TCB: So the threat had already changed, and then it changed again in Iraq for the U.S. State Department?
BI: Years later in Iraq, there was the added need to send out mobile teams with State and Defense representatives and suddenly there were requests for waivers to the security process. Waivers allowed for the building of temporary facilities, the argument was that these aren’t embassies or consulates, they are essentially temporary, and Congress was informed, so there were no surprises, but it was a deviation from the original recommendations.
Now fast forward to the revolution in Libya. Qaddafi falls. When Secretary Clinton was getting ready to go out for her first visit, they had reopened the Embassy, but they did not have a residence for the ambassador. The security team that went out to reopen the embassy, also looked at Benghazi and reported back that it was un-defendable, and that it should either be upgraded to meet standards or closed.
TCB: What about the significant shift in 2003 by the State Department to using contractors to provide security instead of U.S. Marines?

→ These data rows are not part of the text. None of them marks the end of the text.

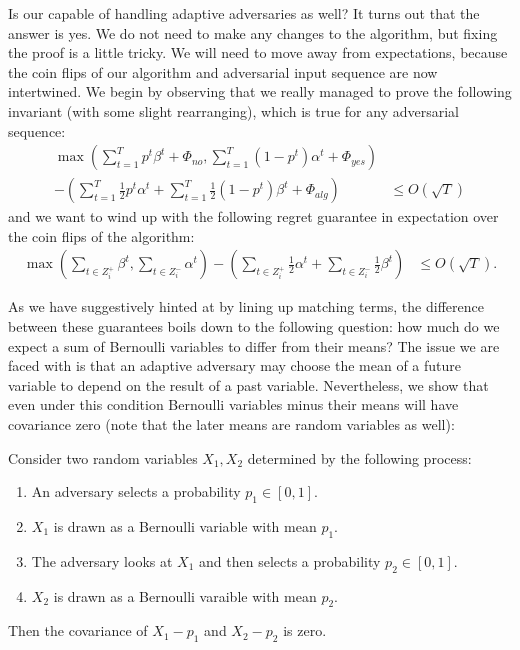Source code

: \documentclass[final,12pt]{colt2018}
\newcommand{\Yes}[1][i]{Z^+_{#1}}
\newcommand{\No}[1][i]{Z^-_{#1}}
\newcommand{\Potential}{\Phi}
\newcommand{\PotentialAlg}{\Potential_{alg}}
\newcommand{\PotentialYes}{\Potential_{yes}}
\newcommand{\PotentialNo}{\Potential_{no}}
\begin{document}
Is our \OptSubroutine{} capable of handling adaptive adversaries as well? It turns out that the answer is yes. We do not need to make any changes to the algorithm, but fixing the proof is a little tricky. We will need to move away from expectations, because the coin flips of our algorithm and adversarial input sequence are now intertwined. We begin by observing that we really managed to prove the following invariant (with some slight rearranging), which is true for any adversarial sequence:
\begin{align*}
  \max \left( \sum_{t=1}^T p^t \beta^t + \PotentialNo, \sum_{t=1}^T (1 - p^t) \alpha^t + \PotentialYes \right) \\
    - \left( \sum_{t=1}^T \frac12 p^t \alpha^t + \sum_{t=1}^T \frac12 (1 - p^t) \beta^t + \PotentialAlg \right)
    &\le O(\sqrt{T})
\end{align*}
and we want to wind up with the following regret guarantee in expectation over the coin flips of the algorithm:
\begin{align*}
  \max \left( \sum_{t \in \Yes} \beta^t, \sum_{t \in \No} \alpha^t \right)
    - \left( \sum_{t \in \Yes} \frac12 \alpha^t + \sum_{t \in \No} \frac12 \beta^t \right)
    &\le O(\sqrt{T}).
\end{align*}

As we have suggestively hinted at by lining up matching terms, the difference between these guarantees boils down to the following question: how much do we expect a sum of Bernoulli variables to differ from their means? The issue we are faced with is that an adaptive adversary may choose the mean of a future variable to depend on the result of a past variable. Nevertheless, we show that even under this condition Bernoulli variables minus their means will have covariance zero (note that the later means are random variables as well):
\begin{lemma}
\label{lem:covariance}
  Consider two random variables $X_1, X_2$ determined by the following process:
  \begin{enumerate}
    \item An adversary selects a probability $p_1 \in [0, 1]$.
    \item $X_1$ is drawn as a Bernoulli variable with mean $p_1$.
    \item The adversary looks at $X_1$ and then selects a probability $p_2 \in [0, 1]$.
    \item $X_2$ is drawn as a Bernoulli varaible with mean $p_2$.
  \end{enumerate}
  Then the covariance of $X_1 - p_1$ and $X_2 - p_2$ is zero.
\end{lemma}
\end{document}

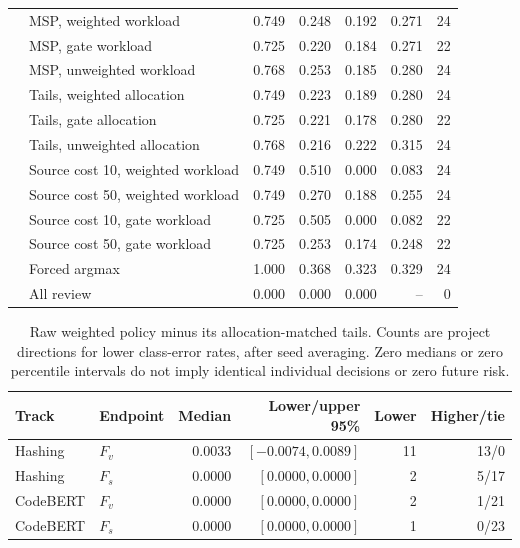 \begin{longtable}{@{}llrrrrr@{}}
  & MSP, weighted workload & 0.749 & 0.248 & 0.192 & 0.271 & 24\\
  & MSP, gate workload & 0.725 & 0.220 & 0.184 & 0.271 & 22\\
  & MSP, unweighted workload & 0.768 & 0.253 & 0.185 & 0.280 & 24\\
  & Tails, weighted allocation & 0.749 & 0.223 & 0.189 & 0.280 & 24\\
  & Tails, gate allocation & 0.725 & 0.221 & 0.178 & 0.280 & 22\\
  & Tails, unweighted allocation & 0.768 & 0.216 & 0.222 & 0.315 & 24\\
  & Source cost 10, weighted workload & 0.749 & 0.510 & 0.000 & 0.083 & 24\\
  & Source cost 50, weighted workload & 0.749 & 0.270 & 0.188 & 0.255 & 24\\
  & Source cost 10, gate workload & 0.725 & 0.505 & 0.000 & 0.082 & 22\\
  & Source cost 50, gate workload & 0.725 & 0.253 & 0.174 & 0.248 & 22\\
  & Forced argmax & 1.000 & 0.368 & 0.323 & 0.329 & 24\\
  & All review & 0.000 & 0.000 & 0.000 & -- & 0\\
\bottomrule
\end{longtable}

\begin{table}[ht]
\centering\small
\caption{Raw weighted policy minus its allocation-matched tails. Counts are project directions for lower class-error rates, after seed averaging. Zero medians or zero percentile intervals do not imply identical individual decisions or zero future risk.}
\begin{tabular}{@{}llrrrr@{}}
\toprule Track & Endpoint & Median & Lower/upper 95\% & Lower & Higher/tie\\\midrule
Hashing & $F_v$ & 0.0033 & $[-0.0074,0.0089]$ & 11 & 13/0\\
Hashing & $F_s$ & 0.0000 & $[0.0000,0.0000]$ & 2 & 5/17\\
CodeBERT & $F_v$ & 0.0000 & $[0.0000,0.0000]$ & 2 & 1/21\\
CodeBERT & $F_s$ & 0.0000 & $[0.0000,0.0000]$ & 1 & 0/23\\
\bottomrule
\end{tabular}
\end{table}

How did that impact security efforts?
BI: I spent some time with former Secretary George Schultz two summers ago and he told me that his only regret was that the State Department didn’t staff up to provide the level of security needed using in house employees and that they had to use private security contractors to get to the security level envisioned. There were opposing views from the current Undersecretary for Management Patrick Kennedy. If you hire the people on staff, you absorb retirement and health care costs.
From the beginning, career State servants were always afraid that they were ultimately going to have the cost of all of this taken out of their budget and that might impact future opportunities to conduct state affairs and things like that.
TCB: How has the nature of the threat changed?
BI: In 1983, the Iranians were suspected of funding Hezbollah to carry out the attack on the Embassy, but now you have non-states, terrorist groups who have been the prime threat. Al Qaeda in Nairobi and Dar es Salaam, this latest attack in Benghazi, so from the beginning the concern has been about non-state actors but funded by states. The threat has been there for 30 years, but now its more diverse since bin Laden’s death. Al Qaeda didn’t go away, it metastasized and now you look at al Shabaab, Boko Haram, to the number of groups pledging loyalty to ISIS so if anything, the nature of the threat has not basically changed but the players who may execute on the threat are far more dispersed.
TCB: In your mind, Admiral, what are the three key lessons learned from the Benghazi attack?
BI: First, we need holdfast to recommendations. If you cannot defend, then close. Don’t leave people sitting there, exposed. People assigned to embassies need to be constantly aware of their security environment and its hard to stay out there on the point all the time if you don’t visibly see the threat, nonetheless, individual awareness and constant focus on the concerns is critical.
Second, there can be no slack in the intelligence efforts to try and identify and prevent threats rather than deal with them after the fact. That speaks to what is the level of effort? Human Intelligence? Signals Intelligence? We need to be able to identify the threat and understand their goals. It’s a very tough job.
Finally, what are we going to do as a country in response to an attack? Do we look the other way? The application of force cannot be just a threat. We knew in 1983 who funded the attack on the Marine barracks, we knew who ordered an attack earlier that year on the Embassy and our response was to withdraw. Our enemies have clearly demonstrated that they are willing to deliver a blow. We need to be ready to respond appropriately.